This would gel very nicely, as I could put my stuff in storage or stash them by a friend for a couple of weeks and come back to London with enough money to setup again, although probably not last very long.
At this point, I am just trying to do what I can to survive until something better comes along.
Tomorrow too, I have a meeting with a woman to discuss some redevelopment plans for a web site. That might actually turn out to give me some extra money.
I cried from Thursday night, until Monday afternoon. My heart is aching from loneliness. I am tired of fighting these battles, this war on my own. I am exhausted.
I begun a spiritual investigation. One that involved me calling Astra long distance, and going to see a priest.
Some of you, the regulars mind you, may remember me writing that there was a spiritual attack I have been fighting for a decade without surcease. I thought that when I left Trinidad last year, that I had left ti behind me and the spiritual work that I had done, a number of baths, other ritual work, had cleared it off. I mean my ability to get to England was due to that effort.
However, it seems it hasn’t been completely cleared. This is why I guess I have been having so much difficulty since I’ve been in England. Over the last four months, I’ve been seeking the counsel of a qualified babalawo, and doing a series of rituals and ebbos seeking assistance and help to address and understand some of the problems I have been having.
I guess I’m starting to see some results. I am hoping that things will settle down soon. I think I may have found a place I can stay for a few weeks, it’ll be a pinch to pay for it, but I have enough I can do it if the contract in Cambridge doesn’t happen.

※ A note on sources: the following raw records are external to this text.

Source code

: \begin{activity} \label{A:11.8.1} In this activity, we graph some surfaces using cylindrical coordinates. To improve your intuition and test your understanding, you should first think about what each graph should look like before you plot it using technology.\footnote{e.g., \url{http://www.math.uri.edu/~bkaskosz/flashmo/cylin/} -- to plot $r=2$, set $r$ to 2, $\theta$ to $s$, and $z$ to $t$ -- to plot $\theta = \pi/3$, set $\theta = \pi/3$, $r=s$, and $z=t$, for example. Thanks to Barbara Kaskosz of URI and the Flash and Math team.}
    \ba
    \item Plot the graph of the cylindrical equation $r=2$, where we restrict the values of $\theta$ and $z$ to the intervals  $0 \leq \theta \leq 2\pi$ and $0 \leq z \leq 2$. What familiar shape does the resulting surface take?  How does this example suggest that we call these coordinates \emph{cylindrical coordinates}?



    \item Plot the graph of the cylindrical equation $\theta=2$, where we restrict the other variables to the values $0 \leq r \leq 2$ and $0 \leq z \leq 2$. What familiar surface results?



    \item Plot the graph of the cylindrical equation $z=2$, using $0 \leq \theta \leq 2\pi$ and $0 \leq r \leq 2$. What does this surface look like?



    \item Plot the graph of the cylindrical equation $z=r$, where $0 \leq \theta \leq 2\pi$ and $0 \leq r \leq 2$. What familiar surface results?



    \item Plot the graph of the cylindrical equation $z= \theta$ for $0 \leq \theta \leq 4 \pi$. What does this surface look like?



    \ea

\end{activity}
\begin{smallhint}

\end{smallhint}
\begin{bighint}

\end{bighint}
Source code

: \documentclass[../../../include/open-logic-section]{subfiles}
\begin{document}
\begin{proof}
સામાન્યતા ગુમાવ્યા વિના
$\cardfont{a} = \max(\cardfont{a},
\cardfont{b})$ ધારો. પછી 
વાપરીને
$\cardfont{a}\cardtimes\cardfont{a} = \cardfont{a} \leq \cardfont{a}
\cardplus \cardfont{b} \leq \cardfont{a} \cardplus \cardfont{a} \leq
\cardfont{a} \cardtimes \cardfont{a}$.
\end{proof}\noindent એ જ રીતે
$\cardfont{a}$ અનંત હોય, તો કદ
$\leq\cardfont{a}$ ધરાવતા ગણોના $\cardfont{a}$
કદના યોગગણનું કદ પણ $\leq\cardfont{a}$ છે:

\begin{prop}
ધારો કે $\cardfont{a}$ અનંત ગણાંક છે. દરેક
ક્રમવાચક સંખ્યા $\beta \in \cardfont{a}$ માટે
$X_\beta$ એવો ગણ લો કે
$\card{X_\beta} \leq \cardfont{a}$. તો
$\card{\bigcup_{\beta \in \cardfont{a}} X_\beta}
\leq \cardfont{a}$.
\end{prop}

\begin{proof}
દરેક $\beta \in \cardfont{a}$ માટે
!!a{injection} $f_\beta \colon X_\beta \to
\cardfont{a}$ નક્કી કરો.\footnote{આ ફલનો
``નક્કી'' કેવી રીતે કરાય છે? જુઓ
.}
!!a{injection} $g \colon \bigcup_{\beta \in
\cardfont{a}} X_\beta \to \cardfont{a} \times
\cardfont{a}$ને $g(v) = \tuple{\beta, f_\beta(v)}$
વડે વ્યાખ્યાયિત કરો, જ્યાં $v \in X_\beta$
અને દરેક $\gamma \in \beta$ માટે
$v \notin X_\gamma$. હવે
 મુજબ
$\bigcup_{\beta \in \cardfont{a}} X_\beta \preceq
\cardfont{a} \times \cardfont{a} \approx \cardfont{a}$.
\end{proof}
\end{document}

So let’s just say, that although things are grim, I can continue to report that all is not lost.
I am sad, I am depressed, but I am not out of the running yet.
I just know in my heart that I can’t take much more of this. I am going to fall apart if things don’t settle down soon. Mentally, emotionally and spiritually I really don’t have too much more fight in me. I need an infusion of fresh love, fresh money, stability, truth honesty, unconditional acceptance. I need an opportunity to regenerate.
The loneliness is going to kill my spirit soon.
May I send nuff respect to blamemike who gamely offered his hand in marriage, along with his good looks and wealth, at a moment where I needed someone to offer me their world on a platter. :laughing:
At least I stopped crying.
And I have to go bathe, because the person coming to look at the flat, is coming soon.